Fitch: Deficit Borrowing in Crisis Recovery Neutral to Negative for U.S. States & Locals

Fitch Ratings-New York-03 June 2020: More frequent use of non-structural measures such as deficit financing to offset the rapid and severe decline in revenues triggered by the coronavirus pandemic and related containment measures is likely for state and local governments, according to Fitch Ratings. Whether such measures will affect an issuer’s credit quality will depend on the ability to regain financial resilience once recovery takes hold and on any long-lasting impact on gap-closing ability (comprised of revenue-raising ability, expenditure flexibility and reserves) and the long-term liability burden (debt and pension obligations relative to personal income). For rating stability, budgeting decisions must both effectively address the near-term crisis and be sustainable through future economic cycles.

If deficit financing is used as part of a comprehensive plan to protect fiscal stability and does not meaningfully affect the burden of long-term liabilities on an entity’s budget and overall resource base, Fitch will view it as neutral to credit quality. However, Fitch envisions negative rating impact if the ability to rebuild financial resilience post-debt issuance is unclear — for example, the issuer becomes reliant on debt for operating needs on a regular basis or is not able to begin replenishing reserves once the recovery is under way — or if the debt makes the long-term liability burden more restrictive.

Short-term borrowing for timing mismatches between receipts and disbursements typically does not affect Fitch’s view of long-term credit quality and is not considered deficit financing. However, Fitch does not believe that short-term borrowing will be an effective mitigant to the pandemic-related revenue declines because lost revenues are unlikely to be fully recouped over the term of the borrowing, making long-term deficit financing more likely.

Since the onset of the pandemic early in 2020, U.S. state and local governments have developed and revised budgets in anticipation of immediate and significant declines in revenues that are now beginning to show. Given the rapid and dramatic shift in revenue receipt — many entities that are now seeing severe declines experienced above-budget revenues prior to the onset of the pandemic — near-term measures to preserve liquidity and maintain essential services are necessarily different from those used in an expansion or even a moderate downturn.

Tools available vary depending on legal and practical constraints and include revenue-raising measures, expenditure reductions, use of reserves and long- and short-term borrowing. Long-term borrowing for operating needs, or deficit financing, is rare among the typically highly-rated issuers in Fitch’s portfolio of U.S. state and local governments as it is perceived by many issuers as a last resort due to the costs to future budgets and potential impact on ratings.

While deficit financing is likely to remain uncommon among U.S. state and local governments, it is used regularly by other sub-national governments internationally as a means to address fiscal and economic downturns.

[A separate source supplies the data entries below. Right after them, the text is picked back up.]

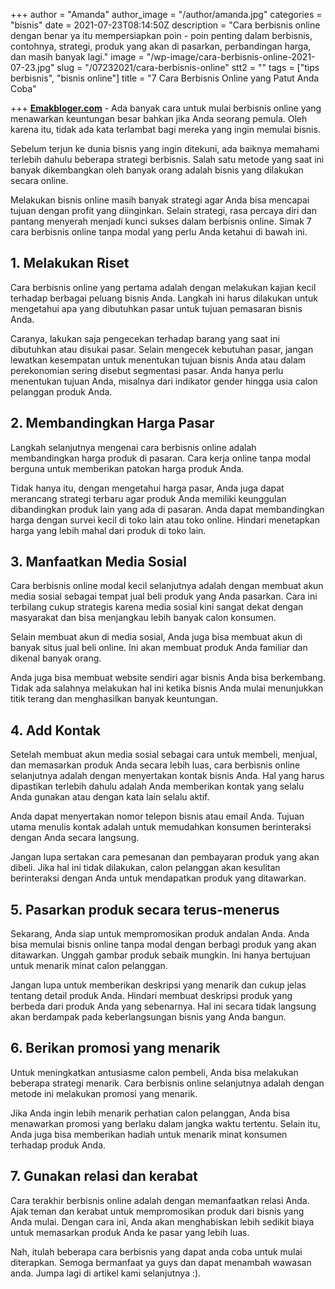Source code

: +++
author = "Amanda"
author_image = "/author/amanda.jpg"
categories = "bisnis"
date = 2021-07-23T08:14:50Z
description = "Cara berbisnis online dengan benar ya itu mempersiapkan poin - poin penting dalam berbisnis, contohnya, strategi, produk yang akan di pasarkan, perbandingan harga, dan masih banyak lagi."
image = "/wp-image/cara-berbisnis-online-2021-07-23.jpg"
slug = "/07232021/cara-berbisnis-online"
stt2 = ""
tags = ["tips berbisnis", "bisnis online"]
title = "7 Cara Berbisnis Online yang Patut Anda Coba"

+++
[**Emakbloger.com**](/) - Ada banyak cara untuk mulai berbisnis online yang menawarkan keuntungan besar bahkan jika Anda seorang pemula. Oleh karena itu, tidak ada kata terlambat bagi mereka yang ingin memulai bisnis.

Sebelum terjun ke dunia bisnis yang ingin ditekuni, ada baiknya memahami terlebih dahulu beberapa strategi berbisnis. Salah satu metode yang saat ini banyak dikembangkan oleh banyak orang adalah bisnis yang dilakukan secara online.

Melakukan bisnis online masih banyak strategi agar Anda bisa mencapai tujuan dengan profit yang diinginkan. Selain strategi, rasa percaya diri dan pantang menyerah menjadi kunci sukses dalam berbisnis online. Simak 7 cara berbisnis online tanpa modal yang perlu Anda ketahui di bawah ini.

## 1. Melakukan Riset

Cara berbisnis online yang pertama adalah dengan melakukan kajian kecil terhadap berbagai peluang bisnis Anda. Langkah ini harus dilakukan untuk mengetahui apa yang dibutuhkan pasar untuk tujuan pemasaran bisnis Anda.

Caranya, lakukan saja pengecekan terhadap barang yang saat ini dibutuhkan atau disukai pasar. Selain mengecek kebutuhan pasar, jangan lewatkan kesempatan untuk menentukan tujuan bisnis Anda atau dalam perekonomian sering disebut segmentasi pasar. Anda hanya perlu menentukan tujuan Anda, misalnya dari indikator gender hingga usia calon pelanggan produk Anda.

## 2. Membandingkan Harga Pasar

Langkah selanjutnya mengenai cara berbisnis online adalah membandingkan harga produk di pasaran. Cara kerja online tanpa modal berguna untuk memberikan patokan harga produk Anda.

Tidak hanya itu, dengan mengetahui harga pasar, Anda juga dapat merancang strategi terbaru agar produk Anda memiliki keunggulan dibandingkan produk lain yang ada di pasaran. Anda dapat membandingkan harga dengan survei kecil di toko lain atau toko online. Hindari menetapkan harga yang lebih mahal dari produk di toko lain.

## 3. Manfaatkan Media Sosial

Cara berbisnis online modal kecil selanjutnya adalah dengan membuat akun media sosial sebagai tempat jual beli produk yang Anda pasarkan. Cara ini terbilang cukup strategis karena media sosial kini sangat dekat dengan masyarakat dan bisa menjangkau lebih banyak calon konsumen.

Selain membuat akun di media sosial, Anda juga bisa membuat akun di banyak situs jual beli online. Ini akan membuat produk Anda familiar dan dikenal banyak orang.

Anda juga bisa membuat website sendiri agar bisnis Anda bisa berkembang. Tidak ada salahnya melakukan hal ini ketika bisnis Anda mulai menunjukkan titik terang dan menghasilkan banyak keuntungan.

## 4. Add Kontak

Setelah membuat akun media sosial sebagai cara untuk membeli, menjual, dan memasarkan produk Anda secara lebih luas, cara berbisnis online selanjutnya adalah dengan menyertakan kontak bisnis Anda. Hal yang harus dipastikan terlebih dahulu adalah Anda memberikan kontak yang selalu Anda gunakan atau dengan kata lain selalu aktif.

Anda dapat menyertakan nomor telepon bisnis atau email Anda. Tujuan utama menulis kontak adalah untuk memudahkan konsumen berinteraksi dengan Anda secara langsung.

Jangan lupa sertakan cara pemesanan dan pembayaran produk yang akan dibeli. Jika hal ini tidak dilakukan, calon pelanggan akan kesulitan berinteraksi dengan Anda untuk mendapatkan produk yang ditawarkan.

## 5. Pasarkan produk secara terus-menerus

Sekarang, Anda siap untuk mempromosikan produk andalan Anda. Anda bisa memulai bisnis online tanpa modal dengan berbagi produk yang akan ditawarkan. Unggah gambar produk sebaik mungkin. Ini hanya bertujuan untuk menarik minat calon pelanggan.

Jangan lupa untuk memberikan deskripsi yang menarik dan cukup jelas tentang detail produk Anda. Hindari membuat deskripsi produk yang berbeda dari produk Anda yang sebenarnya. Hal ini secara tidak langsung akan berdampak pada keberlangsungan bisnis yang Anda bangun.

## 6. Berikan promosi yang menarik

Untuk meningkatkan antusiasme calon pembeli, Anda bisa melakukan beberapa strategi menarik. Cara berbisnis online selanjutnya adalah dengan metode ini melakukan promosi yang menarik.

Jika Anda ingin lebih menarik perhatian calon pelanggan, Anda bisa menawarkan promosi yang berlaku dalam jangka waktu tertentu. Selain itu, Anda juga bisa memberikan hadiah untuk menarik minat konsumen terhadap produk Anda.

## 7. Gunakan relasi dan kerabat

Cara terakhir berbisnis online adalah dengan memanfaatkan relasi Anda. Ajak teman dan kerabat untuk mempromosikan produk dari bisnis yang Anda mulai. Dengan cara ini, Anda akan menghabiskan lebih sedikit biaya untuk memasarkan produk Anda ke pasar yang lebih luas.

Nah, itulah beberapa cara berbisnis yang dapat anda coba untuk mulai diterapkan. Semoga bermanfaat ya guys dan dapat menambah wawasan anda. Jumpa lagi di artikel kami selanjutnya :).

For example, Canadian provinces, which are highly-rated by Fitch and operate in a federalism framework with some similarities to U.S. states, have regularly issued operating debt to manage service reductions and provide economic and fiscal stimulus during downturns and then paid it down during economic expansions. Canadian provinces typically bear more responsibility for service delivery and economic oversight than U.S. states.

New York City (Issuer Default Rating AA/Negative), Illinois (BBB-/Negative) and New Jersey (A-/Negative) are among the largest Fitch-rated state and local governments considering sizable deficit financings in order to address the anticipated severe fiscal implications of the coronavirus pandemic. Fitch will review each issuer’s budget mitigation actions individually and will assess deficit financing in the context of the entity’s overall strategy for addressing the current unprecedented situation. We recognize the difficult trade-offs most issuers now face between increasing their debt burden and employing other budget-balancing tools including tax increases or reductions in key services. Each decision will affect longer-term economic and fiscal recovery, and Fitch will assess the impact of these decisions on credit quality accordingly.

Contact:

Amy Laskey
Managing Director
+1-212-908-0568
Fitch Ratings, Inc.
300 West 57th Street
New York, NY 10019

Eric Kim
Senior Director
+1-212-908-0241

Michael Rinaldi
Senior Director
+1-212-908-0833

Arlene Bohner
Managing Director
+1-212-908-0554

Media Relations: Sandro Scenga, New York, Tel: +1 212 908 0278, Email: [email protected]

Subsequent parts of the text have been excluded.